Lord Justice of Appeal
- In office 7 March 1977 – 14 April 1985
- Preceded by: Sir David Cairns
- Succeeded by: Sir John Balcombe

Justice of the High Court
- In office 1964–1977

Personal details
- Born: James Roualeyn Hovell-Thurlow-Cumming-Bruce 9 March 1912
- Died: 12 June 2000 (aged 88)
- Education: Magdalene College, Cambridge

= Roualeyn Cumming-Bruce =

British barrister and judge (1912–2000)

Sir James Roualeyn Hovell-Thurlow-Cumming-Bruce, PC (9 March 1912 - 12 June 2000) was a British barrister and judge who was a Lord Justice of Appeal from 1977 to 1985.

== Biography ==
Roualeyn Cumming-Bruce was the third son of the Charles Edward Hovell-Thurlow-Cumming-Bruce, 6th Baron Thurlow, and the younger of identical twin boys. His grandfather was a British Liberal politician who was Paymaster General in 1886. Earlier relations were Bishop of Durham and Lord Chancellor.
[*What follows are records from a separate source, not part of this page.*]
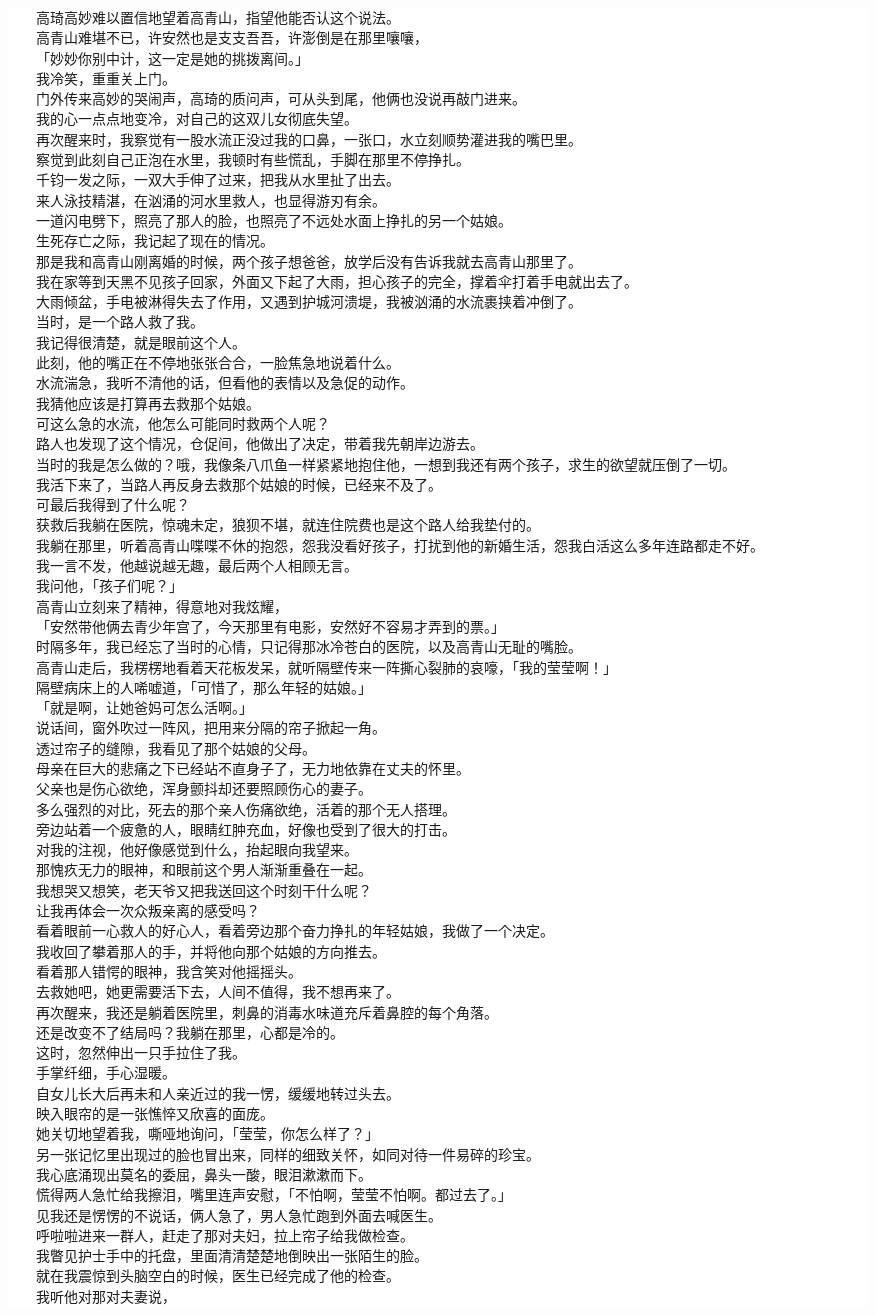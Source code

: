 &emsp;&emsp;高琦高妙难以置信地望着高青山，指望他能否认这个说法。  
&emsp;&emsp;高青山难堪不已，许安然也是支支吾吾，许澎倒是在那里嚷嚷，  
&emsp;&emsp;「妙妙你别中计，这一定是她的挑拨离间。」  
&emsp;&emsp;我冷笑，重重关上门。  
&emsp;&emsp;门外传来高妙的哭闹声，高琦的质问声，可从头到尾，他俩也没说再敲门进来。  
&emsp;&emsp;我的心一点点地变冷，对自己的这双儿女彻底失望。  
&emsp;&emsp;再次醒来时，我察觉有一股水流正没过我的口鼻，一张口，水立刻顺势灌进我的嘴巴里。  
&emsp;&emsp;察觉到此刻自己正泡在水里，我顿时有些慌乱，手脚在那里不停挣扎。  
&emsp;&emsp;千钧一发之际，一双大手伸了过来，把我从水里扯了出去。  
&emsp;&emsp;来人泳技精湛，在汹涌的河水里救人，也显得游刃有余。  
&emsp;&emsp;一道闪电劈下，照亮了那人的脸，也照亮了不远处水面上挣扎的另一个姑娘。  
&emsp;&emsp;生死存亡之际，我记起了现在的情况。  
&emsp;&emsp;那是我和高青山刚离婚的时候，两个孩子想爸爸，放学后没有告诉我就去高青山那里了。  
&emsp;&emsp;我在家等到天黑不见孩子回家，外面又下起了大雨，担心孩子的完全，撑着伞打着手电就出去了。  
&emsp;&emsp;大雨倾盆，手电被淋得失去了作用，又遇到护城河溃堤，我被汹涌的水流裹挟着冲倒了。  
&emsp;&emsp;当时，是一个路人救了我。  
&emsp;&emsp;我记得很清楚，就是眼前这个人。  
&emsp;&emsp;此刻，他的嘴正在不停地张张合合，一脸焦急地说着什么。  
&emsp;&emsp;水流湍急，我听不清他的话，但看他的表情以及急促的动作。  
&emsp;&emsp;我猜他应该是打算再去救那个姑娘。  
&emsp;&emsp;可这么急的水流，他怎么可能同时救两个人呢？  
&emsp;&emsp;路人也发现了这个情况，仓促间，他做出了决定，带着我先朝岸边游去。  
&emsp;&emsp;当时的我是怎么做的？哦，我像条八爪鱼一样紧紧地抱住他，一想到我还有两个孩子，求生的欲望就压倒了一切。  
&emsp;&emsp;我活下来了，当路人再反身去救那个姑娘的时候，已经来不及了。  
&emsp;&emsp;可最后我得到了什么呢？  
&emsp;&emsp;获救后我躺在医院，惊魂未定，狼狈不堪，就连住院费也是这个路人给我垫付的。  
&emsp;&emsp;我躺在那里，听着高青山喋喋不休的抱怨，怨我没看好孩子，打扰到他的新婚生活，怨我白活这么多年连路都走不好。  
&emsp;&emsp;我一言不发，他越说越无趣，最后两个人相顾无言。  
&emsp;&emsp;我问他，「孩子们呢？」  
&emsp;&emsp;高青山立刻来了精神，得意地对我炫耀，  
&emsp;&emsp;「安然带他俩去青少年宫了，今天那里有电影，安然好不容易才弄到的票。」  
&emsp;&emsp;时隔多年，我已经忘了当时的心情，只记得那冰冷苍白的医院，以及高青山无耻的嘴脸。  
&emsp;&emsp;高青山走后，我楞楞地看着天花板发呆，就听隔壁传来一阵撕心裂肺的哀嚎，「我的莹莹啊！」  
&emsp;&emsp;隔壁病床上的人唏嘘道，「可惜了，那么年轻的姑娘。」  
&emsp;&emsp;「就是啊，让她爸妈可怎么活啊。」  
&emsp;&emsp;说话间，窗外吹过一阵风，把用来分隔的帘子掀起一角。  
&emsp;&emsp;透过帘子的缝隙，我看见了那个姑娘的父母。  
&emsp;&emsp;母亲在巨大的悲痛之下已经站不直身子了，无力地依靠在丈夫的怀里。  
&emsp;&emsp;父亲也是伤心欲绝，浑身颤抖却还要照顾伤心的妻子。  
&emsp;&emsp;多么强烈的对比，死去的那个亲人伤痛欲绝，活着的那个无人搭理。  
&emsp;&emsp;旁边站着一个疲惫的人，眼睛红肿充血，好像也受到了很大的打击。  
&emsp;&emsp;对我的注视，他好像感觉到什么，抬起眼向我望来。  
&emsp;&emsp;那愧疚无力的眼神，和眼前这个男人渐渐重叠在一起。  
&emsp;&emsp;我想哭又想笑，老天爷又把我送回这个时刻干什么呢？  
&emsp;&emsp;让我再体会一次众叛亲离的感受吗？  
&emsp;&emsp;看着眼前一心救人的好心人，看着旁边那个奋力挣扎的年轻姑娘，我做了一个决定。  
&emsp;&emsp;我收回了攀着那人的手，并将他向那个姑娘的方向推去。  
&emsp;&emsp;看着那人错愕的眼神，我含笑对他摇摇头。  
&emsp;&emsp;去救她吧，她更需要活下去，人间不值得，我不想再来了。  
&emsp;&emsp;再次醒来，我还是躺着医院里，刺鼻的消毒水味道充斥着鼻腔的每个角落。  
&emsp;&emsp;还是改变不了结局吗？我躺在那里，心都是冷的。  
&emsp;&emsp;这时，忽然伸出一只手拉住了我。  
&emsp;&emsp;手掌纤细，手心湿暖。  
&emsp;&emsp;自女儿长大后再未和人亲近过的我一愣，缓缓地转过头去。  
&emsp;&emsp;映入眼帘的是一张憔悴又欣喜的面庞。  
&emsp;&emsp;她关切地望着我，嘶哑地询问，「莹莹，你怎么样了？」  
&emsp;&emsp;另一张记忆里出现过的脸也冒出来，同样的细致关怀，如同对待一件易碎的珍宝。  
&emsp;&emsp;我心底涌现出莫名的委屈，鼻头一酸，眼泪漱漱而下。  
&emsp;&emsp;慌得两人急忙给我擦泪，嘴里连声安慰，「不怕啊，莹莹不怕啊。都过去了。」  
&emsp;&emsp;见我还是愣愣的不说话，俩人急了，男人急忙跑到外面去喊医生。  
&emsp;&emsp;呼啦啦进来一群人，赶走了那对夫妇，拉上帘子给我做检查。  
&emsp;&emsp;我瞥见护士手中的托盘，里面清清楚楚地倒映出一张陌生的脸。  
&emsp;&emsp;就在我震惊到头脑空白的时候，医生已经完成了他的检查。  
&emsp;&emsp;我听他对那对夫妻说，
His eldest brother Harry became 7th Baron Thurlow in 1952, and his elder twin brother Francis became 8th Baron Thurlow in 1971.

Roualeyn was educated at Shrewsbury School and Magdalene College, Cambridge, where he took a first in classics. He became an honorary Fellow at Magdalene in 1977. Cumming-Bruce was an active communist whilst at Cambridge, once arguing during a debate at the Cambridge Union that "hope lay in the adoption of the Soviet system – a system which combined the spirit of democracy with swift and certain action."
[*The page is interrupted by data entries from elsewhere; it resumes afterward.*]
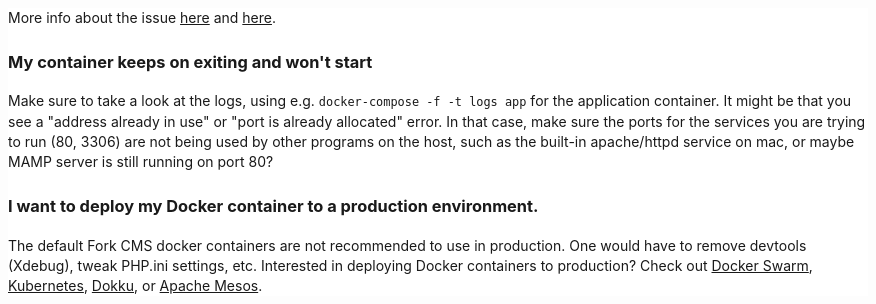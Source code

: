 More info about the issue [here](https://github.com/docker/for-mac/issues/77) and [here](https://docs.docker.com/docker-for-mac/osxfs/#performance-issues-solutions-and-roadmap).

### My container keeps on exiting and won't start
Make sure to take a look at the logs, using e.g. `docker-compose -f -t logs app` for the application container.
It might be that you see a "address already in use" or "port is already allocated" error. In that case, make sure
the ports for the services you are trying to run (80, 3306) are not being used by other programs on the host, such as
the built-in apache/httpd service on mac, or maybe MAMP server is still running on port 80?

### I want to deploy my Docker container to a production environment.
The default Fork CMS docker containers are not recommended to use in production. One would have to remove devtools (Xdebug),
tweak PHP.ini settings, etc. Interested in deploying Docker containers to production? Check out 
[Docker Swarm](https://github.com/docker/swarm), [Kubernetes](https://kubernetes.io/), [Dokku](http://dokku.viewdocs.io/dokku/), or
[Apache Mesos](https://mesos.apache.org/).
He was called to the Bar at Middle Temple in 1937, where he became a Bencher in 1959 and was Treasurer in 1975. In the Second World War, he served in the Royal Artillery in North Africa and the Middle East, becoming a lieutenant colonel.

He resumed his mixed legal practice after the war. He was Chancellor of the Diocese of Ripon from 1954 to 1957, Recorder of Doncaster from 1957 to 1958 and Recorder of York from 1958 to 1961. He was appointed Junior Counsel to the Treasury (Common Law) in 1959.
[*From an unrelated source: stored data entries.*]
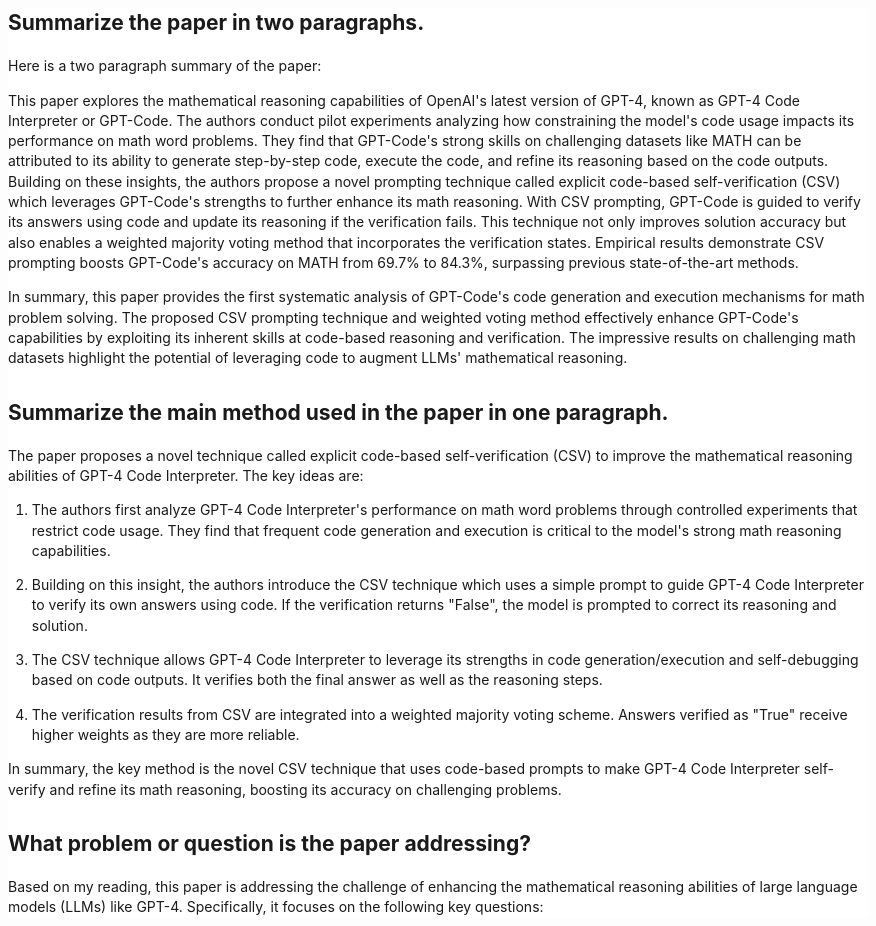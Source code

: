 
## Summarize the paper in two paragraphs.

 Here is a two paragraph summary of the paper:

This paper explores the mathematical reasoning capabilities of OpenAI's latest version of GPT-4, known as GPT-4 Code Interpreter or GPT-Code. The authors conduct pilot experiments analyzing how constraining the model's code usage impacts its performance on math word problems. They find that GPT-Code's strong skills on challenging datasets like MATH can be attributed to its ability to generate step-by-step code, execute the code, and refine its reasoning based on the code outputs. Building on these insights, the authors propose a novel prompting technique called explicit code-based self-verification (CSV) which leverages GPT-Code's strengths to further enhance its math reasoning. With CSV prompting, GPT-Code is guided to verify its answers using code and update its reasoning if the verification fails. This technique not only improves solution accuracy but also enables a weighted majority voting method that incorporates the verification states. Empirical results demonstrate CSV prompting boosts GPT-Code's accuracy on MATH from 69.7% to 84.3%, surpassing previous state-of-the-art methods.

In summary, this paper provides the first systematic analysis of GPT-Code's code generation and execution mechanisms for math problem solving. The proposed CSV prompting technique and weighted voting method effectively enhance GPT-Code's capabilities by exploiting its inherent skills at code-based reasoning and verification. The impressive results on challenging math datasets highlight the potential of leveraging code to augment LLMs' mathematical reasoning.


## Summarize the main method used in the paper in one paragraph.

 The paper proposes a novel technique called explicit code-based self-verification (CSV) to improve the mathematical reasoning abilities of GPT-4 Code Interpreter. The key ideas are:

1) The authors first analyze GPT-4 Code Interpreter's performance on math word problems through controlled experiments that restrict code usage. They find that frequent code generation and execution is critical to the model's strong math reasoning capabilities. 

2) Building on this insight, the authors introduce the CSV technique which uses a simple prompt to guide GPT-4 Code Interpreter to verify its own answers using code. If the verification returns "False", the model is prompted to correct its reasoning and solution. 

3) The CSV technique allows GPT-4 Code Interpreter to leverage its strengths in code generation/execution and self-debugging based on code outputs. It verifies both the final answer as well as the reasoning steps.

4) The verification results from CSV are integrated into a weighted majority voting scheme. Answers verified as "True" receive higher weights as they are more reliable.

In summary, the key method is the novel CSV technique that uses code-based prompts to make GPT-4 Code Interpreter self-verify and refine its math reasoning, boosting its accuracy on challenging problems.


## What problem or question is the paper addressing?

 Based on my reading, this paper is addressing the challenge of enhancing the mathematical reasoning abilities of large language models (LLMs) like GPT-4. Specifically, it focuses on the following key questions:
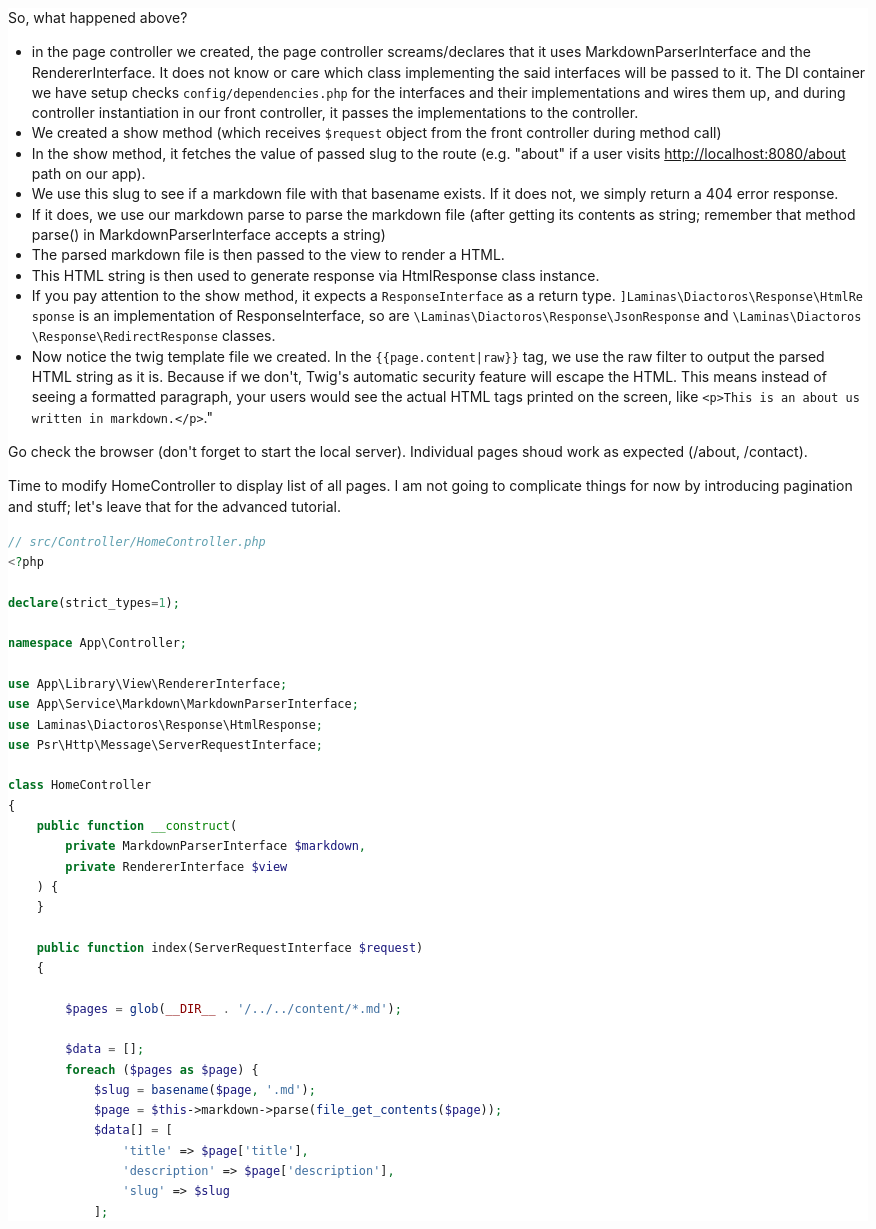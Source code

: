 So, what happened above?

- in the page controller we created, the page controller screams/declares that it uses MarkdownParserInterface and the RendererInterface. It does not know or care which class implementing the said interfaces will be passed to it. The DI container we have setup checks `config/dependencies.php` for the interfaces and their implementations and wires them up, and during controller instantiation in our front controller, it passes the implementations to the controller.
- We created a show method (which receives `$request` object from the front controller during method call)
- In the show method, it fetches the value of passed slug to the route (e.g. "about" if a user visits <http://localhost:8080/about> path on our app).
- We use this slug to see if a markdown file with that basename exists. If it does not, we simply return a 404 error response.
- If it does, we use our markdown parse to parse the markdown file (after getting its contents as string; remember that method parse() in MarkdownParserInterface accepts a string)
- The parsed markdown file is then passed to the view to render a HTML.
- This HTML string is then used to generate response via HtmlResponse class instance.
- If you pay attention to the show method, it expects a `ResponseInterface` as a return type. `]Laminas\Diactoros\Response\HtmlResponse` is an implementation of ResponseInterface, so are `\Laminas\Diactoros\Response\JsonResponse` and `\Laminas\Diactoros\Response\RedirectResponse` classes.
- Now notice the twig template file we created. In the `{{page.content|raw}}` tag, we use the raw filter to output the parsed HTML string as it is. Because if we don't, Twig's automatic security feature will escape the HTML. This means instead of seeing a formatted paragraph, your users would see the actual HTML tags printed on the screen, like `<p>This is an about us written in markdown.</p>`."

Go check the browser (don't forget to start the local server). Individual pages shoud work as expected (/about, /contact).

Time to modify HomeController to display list of all pages. I am not going to complicate things for now by introducing pagination and stuff; let's leave that for the advanced tutorial.

```php
// src/Controller/HomeController.php
<?php

declare(strict_types=1);

namespace App\Controller;

use App\Library\View\RendererInterface;
use App\Service\Markdown\MarkdownParserInterface;
use Laminas\Diactoros\Response\HtmlResponse;
use Psr\Http\Message\ServerRequestInterface;

class HomeController
{
    public function __construct(
        private MarkdownParserInterface $markdown,
        private RendererInterface $view
    ) {
    }

    public function index(ServerRequestInterface $request)
    {

        $pages = glob(__DIR__ . '/../../content/*.md');

        $data = [];
        foreach ($pages as $page) {
            $slug = basename($page, '.md');
            $page = $this->markdown->parse(file_get_contents($page));
            $data[] = [
                'title' => $page['title'],
                'description' => $page['description'],
                'slug' => $slug
            ];
```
In 1964 he became a High Court judge (as Mr Justice Cumming-Bruce), in the Probate, Divorce and Admiralty Division (later the Family Division) and received the customary knighthood. He presided over some interesting divorce cases: he granted a divorce to the wife of Tony Hancock for cruelty and adultery.

Despite a conviction for drunk driving 18 months earlier, he was promoted to the Court of Appeal (as Lord Justice Cumming-Bruce) and joined the Privy Council in 1977. One of his early appeal cases was Miller v. Jackson, in which he joined Lord Denning in ruling that a cricket club could continue to play matches on a village green, even though balls were occasionally hit onto neighbouring properties.

== Family ==
He married Lady Sarah Savile, the youngest daughter of the 6th Earl of Mexborough, in 1955. She predeceased him in 1991. They had a daughter and two sons.

His identical twin brother Francis, the eighth Baron Thurlow, was High Commissioner to New Zealand from 1959 to 1963, High Commissioner to Nigeria from 1963 to 1966, and Governor of The Bahamas from 1968 to 1972. Cumming-Bruce claimed that he would occasionally attend the House of Lords as his brother in his absence.